The first step in the strategic planning process is the External Peer Review. In 2009, the Division convened an External Peer Review to provide DHAP with objective input and guidance on its programmatic and scientific priorities and direction; provide a basis for a new DHAP HIV prevention strategic plan; and provide a platform for development of a national HIV prevention strategy that incorporates stakeholder perspectives and needs. The review was conducted under the auspices of CDC’s Coordinating Center for Infectious Diseases (CCID) Board of Scientific Counselors (BSC) by an ad hoc workgroup of non-CDC experts. It included all DHAP programs and activities, organized into the following topic areas, each addressed by a separate panel:
- planning, prioritizing, and monitoring,
- surveillance,
- biomedical interventions, diagnostics, laboratory, and health services research,
- behavioral, social, and structural interventions research, and
- prevention programs, capacity building, and program evaluation.
A Steering Committee with representatives from each panel addressed cross-cutting issues, DHAP’s overall priorities, balance of activities, resource allocation, and research-to-program translation and dissemination activities. The External Peer Review results will be shared on the Strategic Planning Web page, once the final recommendations have been presented to DHAP by the BSC in November 2009. After DHAP receives final recommendations from the BSC, the Division will develop a response. This information will also be available on this Web page.

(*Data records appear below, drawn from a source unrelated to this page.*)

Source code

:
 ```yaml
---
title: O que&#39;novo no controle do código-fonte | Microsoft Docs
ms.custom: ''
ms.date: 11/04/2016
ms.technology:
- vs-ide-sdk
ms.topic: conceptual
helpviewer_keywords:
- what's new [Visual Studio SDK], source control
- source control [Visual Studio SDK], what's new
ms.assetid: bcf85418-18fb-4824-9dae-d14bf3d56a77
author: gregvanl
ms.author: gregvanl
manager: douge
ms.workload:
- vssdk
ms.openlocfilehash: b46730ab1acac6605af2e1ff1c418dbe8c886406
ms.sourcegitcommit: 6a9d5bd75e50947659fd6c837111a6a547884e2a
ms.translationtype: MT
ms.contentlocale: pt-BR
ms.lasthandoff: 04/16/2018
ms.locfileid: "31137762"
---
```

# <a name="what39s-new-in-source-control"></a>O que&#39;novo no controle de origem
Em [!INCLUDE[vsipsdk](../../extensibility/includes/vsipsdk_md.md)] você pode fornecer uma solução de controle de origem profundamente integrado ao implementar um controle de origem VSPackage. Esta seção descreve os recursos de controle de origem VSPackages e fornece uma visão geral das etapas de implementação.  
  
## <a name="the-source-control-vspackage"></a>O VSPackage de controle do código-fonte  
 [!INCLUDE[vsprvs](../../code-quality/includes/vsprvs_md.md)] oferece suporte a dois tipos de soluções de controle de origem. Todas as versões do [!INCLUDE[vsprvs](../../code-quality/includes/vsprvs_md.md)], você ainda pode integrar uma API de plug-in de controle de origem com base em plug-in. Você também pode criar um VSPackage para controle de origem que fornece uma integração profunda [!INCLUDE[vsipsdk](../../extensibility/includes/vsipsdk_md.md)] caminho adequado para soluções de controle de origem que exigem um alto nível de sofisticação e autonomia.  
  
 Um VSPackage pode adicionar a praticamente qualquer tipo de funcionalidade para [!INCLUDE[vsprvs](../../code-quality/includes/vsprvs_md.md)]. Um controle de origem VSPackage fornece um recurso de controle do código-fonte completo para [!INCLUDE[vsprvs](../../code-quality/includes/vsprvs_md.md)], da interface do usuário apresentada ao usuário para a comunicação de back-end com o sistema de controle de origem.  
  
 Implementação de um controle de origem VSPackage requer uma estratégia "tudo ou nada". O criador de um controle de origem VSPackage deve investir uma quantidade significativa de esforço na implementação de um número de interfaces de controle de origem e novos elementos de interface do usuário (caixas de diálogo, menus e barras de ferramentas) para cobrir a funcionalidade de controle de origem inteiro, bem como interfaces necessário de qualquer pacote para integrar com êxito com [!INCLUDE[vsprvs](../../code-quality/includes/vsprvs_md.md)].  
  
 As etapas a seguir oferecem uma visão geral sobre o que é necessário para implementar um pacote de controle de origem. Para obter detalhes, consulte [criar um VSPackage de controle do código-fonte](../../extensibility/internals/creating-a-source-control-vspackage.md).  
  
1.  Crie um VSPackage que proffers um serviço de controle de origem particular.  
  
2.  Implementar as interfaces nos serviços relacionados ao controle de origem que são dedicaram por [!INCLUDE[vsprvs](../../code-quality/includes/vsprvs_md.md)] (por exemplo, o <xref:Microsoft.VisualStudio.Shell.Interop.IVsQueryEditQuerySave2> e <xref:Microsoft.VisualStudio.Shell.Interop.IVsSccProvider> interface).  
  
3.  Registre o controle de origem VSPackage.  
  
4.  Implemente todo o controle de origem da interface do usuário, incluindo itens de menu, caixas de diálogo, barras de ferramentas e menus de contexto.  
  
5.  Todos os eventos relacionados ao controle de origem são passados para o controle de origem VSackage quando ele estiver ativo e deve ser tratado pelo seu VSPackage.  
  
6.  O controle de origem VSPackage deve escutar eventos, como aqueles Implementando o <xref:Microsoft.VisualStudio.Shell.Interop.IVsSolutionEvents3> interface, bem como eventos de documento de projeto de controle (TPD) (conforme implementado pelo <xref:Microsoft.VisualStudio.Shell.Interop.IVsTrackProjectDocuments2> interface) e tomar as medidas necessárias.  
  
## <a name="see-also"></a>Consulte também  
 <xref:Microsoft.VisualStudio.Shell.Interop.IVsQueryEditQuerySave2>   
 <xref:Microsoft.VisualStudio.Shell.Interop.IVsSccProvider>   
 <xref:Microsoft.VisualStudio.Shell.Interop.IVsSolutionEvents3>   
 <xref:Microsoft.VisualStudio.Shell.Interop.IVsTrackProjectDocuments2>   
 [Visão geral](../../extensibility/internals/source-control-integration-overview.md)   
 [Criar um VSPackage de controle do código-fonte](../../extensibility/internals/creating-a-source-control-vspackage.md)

DHAP will begin developing a new HIV prevention strategic plan in the upcoming months. HIV prevention is a critical component of a National HIV/AIDS Strategy, and the Division is hopeful that its new strategic plan will inform the prevention component of the National Strategy. The extensive input received through the External Peer Review will serve as a foundation for the development of that process, as well as for planning within individual DHAP branches. DHAP will carefully consider the recommendations provided by the external reviewers as it develops the new DHAP strategic plan and will report back to the BSC the outcome of the strategic planning process in one year.